A professora Patrícia* cumpria a quarentena em casa quando soube que sua intimidade havia sido violada. Ela foi fotografada em cenas íntimas, sem roupa, por vizinhos de um prédio de luxo no bairro de Perdizes, em São Paulo.
As imagens tiradas à sua revelia, o que configura crime segundo o Código Penal, foram compartilhadas via WhatsApp e geraram um intenso burburinho entre funcionários dos prédios, que repassavam o conteúdo sem saber que também é crime compartilhar imagens da intimidade de alguém feitas sem autorização da pessoa.
Apesar do medo e do constrangimento, Patrícia decidiu buscar recursos legais para se defender da exposição. Buscou provas de quem foi o autor das imagens, contratou uma advogada criminalista e pediu abertura de inquérito de investigação criminal no 23º Distrito Policial, de São Paulo.
Ao Intercept, ela contou como se viu envolvida em uma rede de intrigas virtual, movida por moradores e funcionários de um condomínio em que cada apartamento está avaliado R$ 2,5 milhões, sem ter saído do seu apartamento. “Fui violentada dentro da minha própria casa por pessoas com vidas vazias, que não se importam em tornar a vida de outras pessoas um inferno”, contou a professora que pediu para ter a identidade preservada.
Segunda-feira, dia 3 de agosto. Eu estava em minha casa sozinha, terminando de preparar meu almoço, quando a campainha tocou. Era uma funcionária do meu prédio – um imóvel antigo, de poucos andares, no bairro de Perdizes, em São Paulo. Ela dizia ter vindo falar de “um assunto chato”. Ela, então, me mostrou seu celular, no qual havia fotos minhas dentro de casa em cenas íntimas que contêm nudez.

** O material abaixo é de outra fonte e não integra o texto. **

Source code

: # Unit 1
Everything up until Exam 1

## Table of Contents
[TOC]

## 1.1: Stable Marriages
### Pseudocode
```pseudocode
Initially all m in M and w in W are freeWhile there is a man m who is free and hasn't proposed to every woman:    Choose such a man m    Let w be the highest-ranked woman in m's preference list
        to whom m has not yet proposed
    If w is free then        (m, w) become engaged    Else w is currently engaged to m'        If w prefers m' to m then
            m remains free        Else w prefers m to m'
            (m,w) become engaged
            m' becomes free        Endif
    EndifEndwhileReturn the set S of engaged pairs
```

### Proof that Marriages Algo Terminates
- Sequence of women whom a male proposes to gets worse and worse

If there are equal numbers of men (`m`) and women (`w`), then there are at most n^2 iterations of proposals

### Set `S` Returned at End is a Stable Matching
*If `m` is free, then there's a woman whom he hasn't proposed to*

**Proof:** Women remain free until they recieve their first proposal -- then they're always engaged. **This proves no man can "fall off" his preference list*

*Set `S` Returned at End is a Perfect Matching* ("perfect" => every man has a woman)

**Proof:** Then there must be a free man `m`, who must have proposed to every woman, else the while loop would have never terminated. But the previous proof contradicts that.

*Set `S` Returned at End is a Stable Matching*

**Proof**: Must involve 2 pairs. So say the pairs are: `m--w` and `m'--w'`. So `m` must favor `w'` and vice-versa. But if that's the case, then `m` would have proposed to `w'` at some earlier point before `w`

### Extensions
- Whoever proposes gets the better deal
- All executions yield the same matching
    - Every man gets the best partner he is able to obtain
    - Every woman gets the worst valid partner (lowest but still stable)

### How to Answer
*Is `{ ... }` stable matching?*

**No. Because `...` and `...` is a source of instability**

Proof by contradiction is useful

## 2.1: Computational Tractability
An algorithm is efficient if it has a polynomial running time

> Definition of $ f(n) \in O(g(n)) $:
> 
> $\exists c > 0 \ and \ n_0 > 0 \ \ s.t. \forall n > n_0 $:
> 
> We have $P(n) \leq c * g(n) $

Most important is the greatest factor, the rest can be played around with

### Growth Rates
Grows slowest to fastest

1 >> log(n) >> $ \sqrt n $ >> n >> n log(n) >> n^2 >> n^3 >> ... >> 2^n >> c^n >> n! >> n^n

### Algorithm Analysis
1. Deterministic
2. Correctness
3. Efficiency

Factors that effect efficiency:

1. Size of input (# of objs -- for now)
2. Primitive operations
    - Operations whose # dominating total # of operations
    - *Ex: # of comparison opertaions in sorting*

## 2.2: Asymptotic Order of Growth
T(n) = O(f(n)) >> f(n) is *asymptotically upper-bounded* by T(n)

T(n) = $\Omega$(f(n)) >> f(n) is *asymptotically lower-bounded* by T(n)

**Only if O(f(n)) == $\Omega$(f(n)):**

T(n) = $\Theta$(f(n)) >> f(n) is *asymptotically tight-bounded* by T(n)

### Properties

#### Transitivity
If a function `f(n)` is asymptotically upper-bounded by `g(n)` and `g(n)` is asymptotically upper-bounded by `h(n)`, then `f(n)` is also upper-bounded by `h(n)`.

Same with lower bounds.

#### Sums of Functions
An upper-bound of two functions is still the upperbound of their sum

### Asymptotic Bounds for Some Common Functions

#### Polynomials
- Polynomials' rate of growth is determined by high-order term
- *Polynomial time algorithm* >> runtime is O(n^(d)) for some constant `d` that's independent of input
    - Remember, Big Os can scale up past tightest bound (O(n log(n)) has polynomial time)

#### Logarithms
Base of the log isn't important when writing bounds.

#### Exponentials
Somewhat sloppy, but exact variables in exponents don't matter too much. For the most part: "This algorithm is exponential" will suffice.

O que senti foi horrível, um constrangimento absoluto de ter sido invadida como nunca. Senti também medo de saber que estava sendo observada, que sabiam meu nome, o que eu fazia no meu espaço mais protegido. E isso era apenas o começo.
Nesse mesmo dia e nos dois dias que se seguiram, um funcionário do prédio da frente de onde as fotos foram tiradas assediou funcionários do meu prédio, tanto responsáveis administrativos quanto responsáveis pela manutenção. O funcionário afirmava que um morador do prédio no qual trabalha, “advogado e que não quer se identificar”, obteve as fotos e exigia que alguém tomasse providências contra nós, moradoras.

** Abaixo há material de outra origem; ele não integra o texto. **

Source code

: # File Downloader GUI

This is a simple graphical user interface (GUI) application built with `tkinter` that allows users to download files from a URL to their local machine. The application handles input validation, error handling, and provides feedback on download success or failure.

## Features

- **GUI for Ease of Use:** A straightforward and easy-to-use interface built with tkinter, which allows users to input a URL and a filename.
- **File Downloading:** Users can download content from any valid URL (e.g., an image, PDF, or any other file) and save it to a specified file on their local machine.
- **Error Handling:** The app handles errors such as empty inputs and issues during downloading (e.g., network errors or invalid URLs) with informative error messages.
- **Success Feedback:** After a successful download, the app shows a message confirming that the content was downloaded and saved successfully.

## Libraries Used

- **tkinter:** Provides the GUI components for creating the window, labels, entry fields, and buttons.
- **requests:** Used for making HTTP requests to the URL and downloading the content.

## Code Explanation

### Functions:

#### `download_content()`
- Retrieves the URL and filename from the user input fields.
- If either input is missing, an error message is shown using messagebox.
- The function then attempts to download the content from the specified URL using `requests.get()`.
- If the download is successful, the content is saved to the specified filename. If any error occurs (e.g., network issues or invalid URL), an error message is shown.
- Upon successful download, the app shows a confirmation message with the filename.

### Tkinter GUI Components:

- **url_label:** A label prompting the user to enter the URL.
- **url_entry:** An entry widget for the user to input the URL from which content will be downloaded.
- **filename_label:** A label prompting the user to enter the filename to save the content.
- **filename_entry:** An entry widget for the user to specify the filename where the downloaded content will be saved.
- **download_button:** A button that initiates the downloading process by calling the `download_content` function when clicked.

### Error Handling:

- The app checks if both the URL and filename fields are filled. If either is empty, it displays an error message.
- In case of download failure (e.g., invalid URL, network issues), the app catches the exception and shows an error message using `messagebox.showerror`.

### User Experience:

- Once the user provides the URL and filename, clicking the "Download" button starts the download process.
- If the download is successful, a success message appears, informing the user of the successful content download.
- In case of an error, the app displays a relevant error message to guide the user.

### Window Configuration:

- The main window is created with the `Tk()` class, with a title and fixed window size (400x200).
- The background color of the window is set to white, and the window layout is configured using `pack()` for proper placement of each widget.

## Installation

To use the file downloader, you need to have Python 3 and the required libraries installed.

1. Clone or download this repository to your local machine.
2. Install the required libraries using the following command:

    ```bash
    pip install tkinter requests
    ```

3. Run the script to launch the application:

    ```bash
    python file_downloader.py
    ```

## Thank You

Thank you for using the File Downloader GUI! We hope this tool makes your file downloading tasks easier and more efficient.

Sim, o morador anônimo exigia que nós fôssemos punidas numa inversão total de lógica, já que a violação da nossa privacidade foi realizada por eles. Uma funcionária deles nos fotografou do alto de sua varanda, em trajes íntimos e/ou nuas, enquanto tomávamos sol dentro de nossas casas, sem ferir a existência de ninguém, sem infringir nenhuma norma, em um período de isolamento social em razão da pandemia.
Vale lembrar que o artigo 146 do Código Penal determina que é crime “constranger alguém, mediante violência ou grave ameaça, ou depois de lhe haver reduzido, por qualquer outro meio, a capacidade de resistência, a não fazer o que a lei permite, ou a fazer o que ela não manda”. Nenhum funcionário, de nenhum prédio, tem o direito legal de ditar o tipo de roupa ou comportamento que qualquer pessoa deve vir a ter dentro de seu espaço privado, sua casa. A pena para essa infração é de detenção de um ano ou mais, ou multa.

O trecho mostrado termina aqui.